Et pourtant, ils servent, on ne peut le nier non plus. Les mails, l'internet, toutes les fonctionnalités d'un ordi. Qui ne s'en est jamais servi me jette la première pierre ! Et là, c'est ce que Ray Bradburry dénonce : les écrans servent de la mauvaise façon. Ils ne sont que des choses qui maintiennent l'ordre, distraient les personnes. Panem et circenses, disaient les anciens romains qui avaient tout compris : distrayons-les, et tout ira bien. Là, le roman dénonce totalement cette passivité, cette oisiveté qui est entrainée par les médias de masses, cette télé qui fonctionne tout le temps. Une façon d'endormir la conscience des gens.
Mais en plus, il y a quelque chose de bien pire qui est fait : on endort les gens, mais on brule le moyen de les réveiller ! Les personnes sont amorphes, et on brule les livres. Là, c'est le summum de la critique. Le feu qui ravage les livres atteint la pire chose : la fin des possibilités pour tout à chacun de s'instruire, d'accéder à la connaissance et de vous épanouir intellectuellement. Car oui, les livres éveillent ! Tout comme la conversation éveille, comme la poésie éveille ! Et tout cela brule ou disparait. Je dois dire que ça fait vraiment froid dans le dos.

Cette société, c'est également de personne apathique est tellement horrible, et surtout à présent tellement proche, qu'on en vient presque à se demander si il n'est pas vraiment prophétique. Plus d'une situation du livre horripilent mais également font échos à des choses totalement actuelles.  Et pourtant, aucune considération n'est faite autour de la politique ou encore de grands manipulateurs qui régissent le monde.
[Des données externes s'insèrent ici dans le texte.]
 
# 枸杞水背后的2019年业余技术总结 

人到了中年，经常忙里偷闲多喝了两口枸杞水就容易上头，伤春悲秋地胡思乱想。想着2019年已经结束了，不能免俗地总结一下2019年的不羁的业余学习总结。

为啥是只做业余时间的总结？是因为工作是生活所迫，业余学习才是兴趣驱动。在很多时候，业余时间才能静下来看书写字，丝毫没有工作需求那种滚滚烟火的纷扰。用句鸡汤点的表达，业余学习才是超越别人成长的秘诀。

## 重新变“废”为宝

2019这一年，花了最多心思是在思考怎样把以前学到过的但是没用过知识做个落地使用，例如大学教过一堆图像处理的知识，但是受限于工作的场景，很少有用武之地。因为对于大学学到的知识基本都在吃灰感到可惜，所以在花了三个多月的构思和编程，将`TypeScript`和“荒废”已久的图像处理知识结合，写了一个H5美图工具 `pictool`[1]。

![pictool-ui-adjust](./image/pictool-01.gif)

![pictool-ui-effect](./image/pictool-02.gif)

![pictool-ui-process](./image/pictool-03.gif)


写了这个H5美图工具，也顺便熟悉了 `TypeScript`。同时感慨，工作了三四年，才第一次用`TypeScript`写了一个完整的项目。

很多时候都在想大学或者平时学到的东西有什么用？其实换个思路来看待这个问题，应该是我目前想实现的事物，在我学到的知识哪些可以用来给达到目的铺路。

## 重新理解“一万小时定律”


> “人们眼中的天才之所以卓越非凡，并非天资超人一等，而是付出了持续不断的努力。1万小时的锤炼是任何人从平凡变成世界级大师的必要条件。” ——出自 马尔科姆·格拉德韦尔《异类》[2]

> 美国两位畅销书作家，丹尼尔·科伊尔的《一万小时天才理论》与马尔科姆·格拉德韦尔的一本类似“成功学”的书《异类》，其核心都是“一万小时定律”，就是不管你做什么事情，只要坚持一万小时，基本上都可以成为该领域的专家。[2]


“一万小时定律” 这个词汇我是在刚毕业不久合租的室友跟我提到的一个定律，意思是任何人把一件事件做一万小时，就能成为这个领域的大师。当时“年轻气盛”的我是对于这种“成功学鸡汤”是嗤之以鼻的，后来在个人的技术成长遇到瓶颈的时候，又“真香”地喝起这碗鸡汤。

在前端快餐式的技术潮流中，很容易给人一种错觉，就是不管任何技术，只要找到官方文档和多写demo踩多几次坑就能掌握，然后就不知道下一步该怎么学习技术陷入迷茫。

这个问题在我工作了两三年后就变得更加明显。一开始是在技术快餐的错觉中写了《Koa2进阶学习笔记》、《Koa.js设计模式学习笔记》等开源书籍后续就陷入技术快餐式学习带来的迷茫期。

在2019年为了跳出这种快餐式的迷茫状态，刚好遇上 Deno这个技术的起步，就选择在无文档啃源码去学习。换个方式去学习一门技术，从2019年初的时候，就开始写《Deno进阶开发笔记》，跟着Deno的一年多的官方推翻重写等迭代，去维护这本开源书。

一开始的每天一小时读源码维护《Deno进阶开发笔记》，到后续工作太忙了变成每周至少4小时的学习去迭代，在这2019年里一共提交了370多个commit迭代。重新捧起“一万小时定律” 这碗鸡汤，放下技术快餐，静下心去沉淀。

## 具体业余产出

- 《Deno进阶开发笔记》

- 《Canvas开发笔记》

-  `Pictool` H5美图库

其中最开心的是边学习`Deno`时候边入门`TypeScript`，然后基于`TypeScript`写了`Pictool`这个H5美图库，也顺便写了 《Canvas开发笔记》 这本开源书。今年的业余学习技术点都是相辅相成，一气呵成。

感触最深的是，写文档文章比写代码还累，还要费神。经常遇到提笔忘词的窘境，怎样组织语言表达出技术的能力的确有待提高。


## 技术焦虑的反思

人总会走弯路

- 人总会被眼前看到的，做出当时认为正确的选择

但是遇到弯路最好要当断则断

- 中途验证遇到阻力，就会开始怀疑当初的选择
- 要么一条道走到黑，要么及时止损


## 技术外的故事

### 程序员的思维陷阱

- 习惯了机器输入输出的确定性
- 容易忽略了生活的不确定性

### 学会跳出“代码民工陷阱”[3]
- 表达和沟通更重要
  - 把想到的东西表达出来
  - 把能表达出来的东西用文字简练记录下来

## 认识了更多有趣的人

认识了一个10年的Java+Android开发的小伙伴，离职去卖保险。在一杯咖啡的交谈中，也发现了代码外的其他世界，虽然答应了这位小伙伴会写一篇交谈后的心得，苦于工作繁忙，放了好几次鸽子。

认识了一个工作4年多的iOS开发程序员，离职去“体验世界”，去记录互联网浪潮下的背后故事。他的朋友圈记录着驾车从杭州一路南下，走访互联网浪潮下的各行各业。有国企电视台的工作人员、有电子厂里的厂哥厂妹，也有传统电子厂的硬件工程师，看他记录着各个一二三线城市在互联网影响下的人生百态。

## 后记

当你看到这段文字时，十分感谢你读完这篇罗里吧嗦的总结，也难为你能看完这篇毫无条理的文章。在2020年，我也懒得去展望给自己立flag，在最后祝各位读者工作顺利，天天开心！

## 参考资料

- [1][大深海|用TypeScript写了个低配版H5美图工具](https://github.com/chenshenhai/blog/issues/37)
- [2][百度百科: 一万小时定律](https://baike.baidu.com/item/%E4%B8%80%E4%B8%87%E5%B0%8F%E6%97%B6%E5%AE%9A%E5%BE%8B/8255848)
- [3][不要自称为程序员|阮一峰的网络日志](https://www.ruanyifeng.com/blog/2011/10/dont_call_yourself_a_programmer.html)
C'est simplement l'ensemble de la société, par le bas comme par le haut, qui coopère. On ne peut pas blâmer quelqu'un en particulier, mais tous. Dans ce sens, les dernières pages sont sublimes en termes d'accusation. Et c'est à mon avis une des meilleurs raisons de lire ce livre : tout le monde doit s'impliquer dedans, tout le monde doit faire ce petit effort supplémentaire. C'est le collectif qui gagne, et il commence par l'individuel.


En conclusion, malgré son âge canonique de 54 ans, ce livre à gardé toute sa force et en à même gagné je pense. Il est toujours aussi horrible de se demander si nous ne glissons pas lentement dans un monde qui est peut-être pire à sa manière que 1984, car ici les coupables sont au même niveau que nous. Les médias de masses qui embobinent les gens et les endorment, l'appauvrissement de la culture, les questions intérieurs de Montag, tout cela n'est que plus actuel, et aujourd'hui il doit être considéré avec d'autant plus de soin. C'est le genre de livre qu'il faut lire, mais qu'il faut faire lire également. En parler, en discuter, l'analyser, soupeser les propos dedans. Il ne s'agit pas d'une lecture distrayante, c'est une lecture pour laquelle il faut prendre son temps, et qui donne matière à beaucoup réfléchir. Et c'est également une lecture incroyable, n'étant pas pessimiste, n'étant pas optimiste. Le final est à couper le souffle d'ingéniosité. Une merveille, un livre culte. Et immanquable.